Très loin des histoires de maison hantée classiques, "The Little Stranger" déroute par son non-conformisme et par la complexité émotionnelle de ses personnages. On ne sait pas trop ce que l'histoire veut raconter ni même dans quel genre le scénario se répertorie. Destin d'une famille d'aristocrates en plein déclin financier et histoires à la sauce anglaise façon Jane Austen ou Emily Brontë ? Ou bien secret de famille et fantômes en cavale façon "Les Autres" d'Alejandro Amenabar ? Une chose se confirme : "The Little Stranger" est un film d'atmosphère se déroulant au coeur d'un énorme manoir en désuétude au passé chargé. Certes, le scénario s'étend dans des longueurs considérables où les dialogues s'éternisent et ces moments vont sûrement en décourager plus d'un qui s'attendait à frissonner et à sursauter.
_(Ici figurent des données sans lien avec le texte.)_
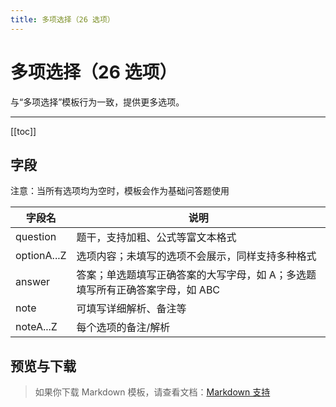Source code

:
 ```yaml
---
title: 多项选择（26 选项）
---
```


# 多项选择（26 选项）

与“多项选择”模板行为一致，提供更多选项。

---

[[toc]]

## 字段

注意：当所有选项均为空时，模板会作为基础问答题使用

| 字段名        | 说明                                                                                                                                                                                                                           |
| ------------- | ------------------------------------------------------------------------------------------------------------------------------------------------------------------------------------------------------------------------------ |
| question      | 题干，支持加粗、公式等富文本格式                                                                                                                                                                                               |
| optionA...Z   | 选项内容；未填写的选项不会展示，同样支持多种格式                                                                                                                                                                               |
| answer        | 答案；单选题填写正确答案的大写字母，如 A；多选题填写所有正确答案字母，如 ABC                                                                                                                                                   |
| note          | 可填写详细解析、备注等                                                                                                                                                                                                         |
| noteA...Z     | 每个选项的备注/解析                                                                                                                                                                                                            |

## 预览与下载

> 如果你下载 Markdown 模板，请查看文档：[Markdown 支持](/zh/templates/classic/#markdown-support)

<ClassicTemplateDemo entry="mcq_26" />

<!--@include: @/parts/feedback-zh.md -->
En effet, on ne sert ici que de l'ingrédient de la demeure lugubre, possiblement hantée, pour réaliser un drame social et intimiste où les convictions individuelles de chacun s'envolent en fumée. Ainsi, la volonté de ce jeune médecin d'appartenir à cette classe supérieure, posée, construite depuis deux siècles sera l'enjeu principal de ce film. Et il a fallu que je me renseigne suite au visionnage pour comprendre l'essence même du long-métrage qui se révèle bien plus passionnant qu'il n'y parait en surface. C'est une sorte d'iceberg où les actions et situations entre les personnages provoquent un effet boule de neige sur les événements dits surnaturels. La complexité du fil rouge, une fois comprise, déploie toute l'authenticité et la profondeur du scénario, brillamment servi par une mise en scène au cordeau. Le cadre froid de cette énorme maison de campagne recèle de secrets et d'indices qu'on se plait à découvrir et à décortiquer. Alors si vous vous attendez à une histoire de fantôme, sachez que c'est bien plus singulier et recherché que ça ! C'est un peu un "Inception" version huis-clos en période d'après-guerre...
Cette ambiance atypique ne serait rien sans ce casting quatre étoiles. Domhall Gleeson, dans le rôle principal est étonnant de subtilité tout en restant fermement impassible dans ses réactions. Une sorte de classe anglaise qui laisse entrevoir de profonds secrets, des désirs d'appartenir à une classe sociale depuis sa plus tendre enfance. Ruth Wilson, dont le lien avec ce dernier est primordial, offre un vrai jeu épatant de tragédienne, alternant émotions et désir d'émancipation face à la décrépitude de ce lieu. Charlotte Rampling, elle, essaye de préserver les pots cassés de cette famille anciennement influente et luxueuse et se confronte à ses démons avec une intensité qu'on a rarement l'habitude de voir chez l'actrice. Et enfin, Will Poulter, qu'on a pu voir dans des comédies, se fond dans la peau du dernier homme de la famille, totalement défiguré par la guerre et dont la prestation de haine sidère par sa justesse. Chaque acteur ne fait qu'intensifier le sentiment de déroute et de confusion propre au film.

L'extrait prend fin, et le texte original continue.